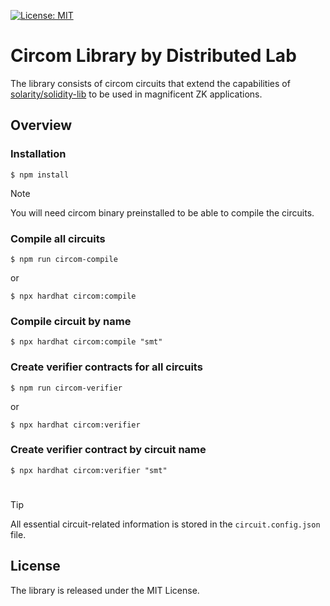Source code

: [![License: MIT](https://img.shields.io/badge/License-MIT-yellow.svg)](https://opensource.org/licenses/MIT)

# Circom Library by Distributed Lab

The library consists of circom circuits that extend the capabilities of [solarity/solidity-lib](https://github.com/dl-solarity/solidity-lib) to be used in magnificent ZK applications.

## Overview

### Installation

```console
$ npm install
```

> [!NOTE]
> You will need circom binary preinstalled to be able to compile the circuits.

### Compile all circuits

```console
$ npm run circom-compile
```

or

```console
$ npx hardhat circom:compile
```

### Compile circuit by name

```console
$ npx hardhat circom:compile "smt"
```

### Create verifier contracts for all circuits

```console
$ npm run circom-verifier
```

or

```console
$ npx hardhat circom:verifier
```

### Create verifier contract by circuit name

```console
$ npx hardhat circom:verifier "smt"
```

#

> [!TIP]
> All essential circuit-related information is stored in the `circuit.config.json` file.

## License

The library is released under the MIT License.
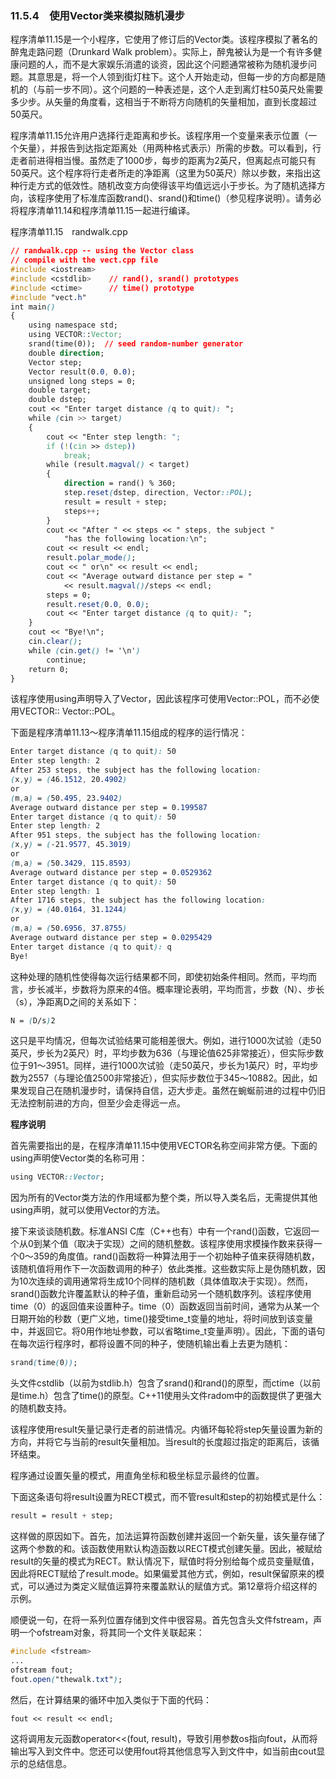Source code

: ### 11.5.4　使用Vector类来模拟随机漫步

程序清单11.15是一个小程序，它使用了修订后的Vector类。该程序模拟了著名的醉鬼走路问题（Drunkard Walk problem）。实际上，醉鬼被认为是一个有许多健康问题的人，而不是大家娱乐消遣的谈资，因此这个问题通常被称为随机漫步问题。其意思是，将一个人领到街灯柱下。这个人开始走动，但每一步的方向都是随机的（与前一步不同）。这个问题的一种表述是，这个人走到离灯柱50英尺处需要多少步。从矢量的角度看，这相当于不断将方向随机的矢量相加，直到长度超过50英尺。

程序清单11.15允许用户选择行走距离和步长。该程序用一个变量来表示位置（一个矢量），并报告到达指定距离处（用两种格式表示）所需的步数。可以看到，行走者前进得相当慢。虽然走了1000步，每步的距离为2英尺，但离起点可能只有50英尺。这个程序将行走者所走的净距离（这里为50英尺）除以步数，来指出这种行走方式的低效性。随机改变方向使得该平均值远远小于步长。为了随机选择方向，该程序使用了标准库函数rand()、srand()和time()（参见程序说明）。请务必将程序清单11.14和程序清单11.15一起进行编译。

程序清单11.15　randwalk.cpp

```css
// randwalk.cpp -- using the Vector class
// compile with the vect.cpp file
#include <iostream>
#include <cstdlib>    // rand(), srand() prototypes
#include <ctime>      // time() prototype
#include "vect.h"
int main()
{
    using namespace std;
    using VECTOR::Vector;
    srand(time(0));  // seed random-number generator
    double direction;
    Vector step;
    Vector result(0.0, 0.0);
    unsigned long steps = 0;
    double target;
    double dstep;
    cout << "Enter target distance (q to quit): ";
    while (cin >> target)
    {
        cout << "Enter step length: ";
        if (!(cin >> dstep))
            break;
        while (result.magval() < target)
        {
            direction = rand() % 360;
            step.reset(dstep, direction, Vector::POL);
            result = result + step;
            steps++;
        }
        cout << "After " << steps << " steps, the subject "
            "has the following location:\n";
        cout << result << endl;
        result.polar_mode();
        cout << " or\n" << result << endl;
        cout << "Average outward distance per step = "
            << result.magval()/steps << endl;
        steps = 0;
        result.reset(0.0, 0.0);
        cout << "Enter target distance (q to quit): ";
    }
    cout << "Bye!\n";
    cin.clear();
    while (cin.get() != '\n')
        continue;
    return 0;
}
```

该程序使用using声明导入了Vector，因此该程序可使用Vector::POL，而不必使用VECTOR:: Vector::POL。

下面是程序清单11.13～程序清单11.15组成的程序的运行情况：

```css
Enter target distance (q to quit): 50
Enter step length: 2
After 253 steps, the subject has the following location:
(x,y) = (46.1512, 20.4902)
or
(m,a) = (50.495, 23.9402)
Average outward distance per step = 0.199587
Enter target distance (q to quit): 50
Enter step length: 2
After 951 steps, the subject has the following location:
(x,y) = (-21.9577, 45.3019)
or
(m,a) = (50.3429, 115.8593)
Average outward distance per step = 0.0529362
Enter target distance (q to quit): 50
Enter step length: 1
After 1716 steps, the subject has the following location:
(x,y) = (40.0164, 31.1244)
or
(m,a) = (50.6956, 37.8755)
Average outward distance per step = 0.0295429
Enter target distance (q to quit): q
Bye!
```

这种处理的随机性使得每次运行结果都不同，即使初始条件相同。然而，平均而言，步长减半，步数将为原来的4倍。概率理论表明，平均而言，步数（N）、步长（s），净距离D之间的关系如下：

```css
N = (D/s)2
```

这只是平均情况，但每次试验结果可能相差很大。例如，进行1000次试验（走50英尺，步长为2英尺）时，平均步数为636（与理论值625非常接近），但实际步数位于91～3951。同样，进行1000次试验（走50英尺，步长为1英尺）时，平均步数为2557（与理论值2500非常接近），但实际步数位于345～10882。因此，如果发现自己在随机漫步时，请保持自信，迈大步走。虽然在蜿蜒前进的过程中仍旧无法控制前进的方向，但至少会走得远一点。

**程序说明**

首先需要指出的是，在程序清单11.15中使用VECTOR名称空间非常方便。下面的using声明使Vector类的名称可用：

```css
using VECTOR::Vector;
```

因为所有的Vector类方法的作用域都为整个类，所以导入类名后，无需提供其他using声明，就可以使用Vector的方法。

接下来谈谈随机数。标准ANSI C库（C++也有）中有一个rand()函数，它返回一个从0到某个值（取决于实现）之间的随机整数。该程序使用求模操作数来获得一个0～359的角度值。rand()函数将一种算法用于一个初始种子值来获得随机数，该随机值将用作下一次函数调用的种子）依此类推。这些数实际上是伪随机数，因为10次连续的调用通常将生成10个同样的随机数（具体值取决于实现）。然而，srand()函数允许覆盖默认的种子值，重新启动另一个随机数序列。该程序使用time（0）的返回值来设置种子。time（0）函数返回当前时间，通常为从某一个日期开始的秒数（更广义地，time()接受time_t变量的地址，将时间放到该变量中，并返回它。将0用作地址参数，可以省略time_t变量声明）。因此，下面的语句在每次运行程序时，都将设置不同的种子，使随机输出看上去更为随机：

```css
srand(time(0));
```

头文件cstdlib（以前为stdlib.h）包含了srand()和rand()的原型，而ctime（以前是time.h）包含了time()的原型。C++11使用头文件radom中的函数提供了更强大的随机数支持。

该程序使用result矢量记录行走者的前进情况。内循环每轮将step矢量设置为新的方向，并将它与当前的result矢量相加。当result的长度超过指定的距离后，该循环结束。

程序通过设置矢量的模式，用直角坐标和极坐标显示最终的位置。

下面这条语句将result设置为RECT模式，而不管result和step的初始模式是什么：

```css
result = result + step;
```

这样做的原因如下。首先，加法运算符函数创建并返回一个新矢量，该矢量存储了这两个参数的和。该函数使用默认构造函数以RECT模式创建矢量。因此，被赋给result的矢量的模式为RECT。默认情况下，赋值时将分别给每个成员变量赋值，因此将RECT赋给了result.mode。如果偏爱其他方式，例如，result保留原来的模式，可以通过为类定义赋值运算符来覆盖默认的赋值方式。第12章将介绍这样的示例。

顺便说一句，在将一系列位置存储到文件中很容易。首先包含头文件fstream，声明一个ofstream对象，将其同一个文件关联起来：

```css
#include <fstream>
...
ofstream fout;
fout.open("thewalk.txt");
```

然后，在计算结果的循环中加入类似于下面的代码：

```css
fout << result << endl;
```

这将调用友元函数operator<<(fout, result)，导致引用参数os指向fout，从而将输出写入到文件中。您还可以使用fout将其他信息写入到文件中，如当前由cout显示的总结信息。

==

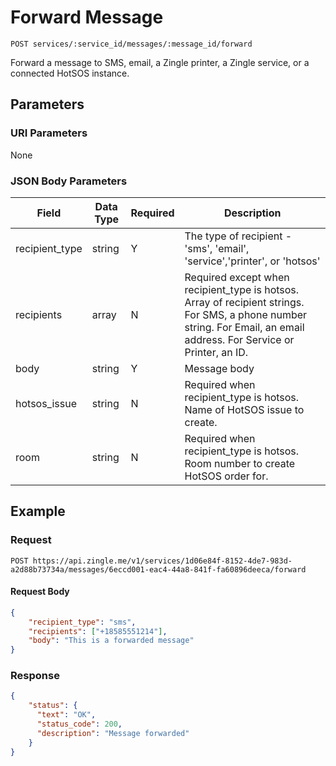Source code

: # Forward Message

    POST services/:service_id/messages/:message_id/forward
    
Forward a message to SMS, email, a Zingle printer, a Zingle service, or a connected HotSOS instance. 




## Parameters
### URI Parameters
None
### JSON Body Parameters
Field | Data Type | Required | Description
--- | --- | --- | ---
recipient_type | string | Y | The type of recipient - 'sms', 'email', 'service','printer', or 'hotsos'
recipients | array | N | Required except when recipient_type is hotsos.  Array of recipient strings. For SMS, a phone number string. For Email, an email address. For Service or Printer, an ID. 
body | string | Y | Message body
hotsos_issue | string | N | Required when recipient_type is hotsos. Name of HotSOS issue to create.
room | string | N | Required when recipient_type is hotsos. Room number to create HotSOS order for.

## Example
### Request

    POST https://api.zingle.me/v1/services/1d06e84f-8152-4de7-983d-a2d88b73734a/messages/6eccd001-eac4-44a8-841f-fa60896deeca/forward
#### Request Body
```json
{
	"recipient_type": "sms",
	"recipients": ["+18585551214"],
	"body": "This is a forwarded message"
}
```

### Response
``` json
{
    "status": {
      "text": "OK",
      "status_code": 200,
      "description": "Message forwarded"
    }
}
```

## Directions for this task
For every line in the data above that has the string "reset", return that line.

## Result of this task
            step.reset(dstep, direction, Vector::POL);
        result.reset(0.0, 0.0);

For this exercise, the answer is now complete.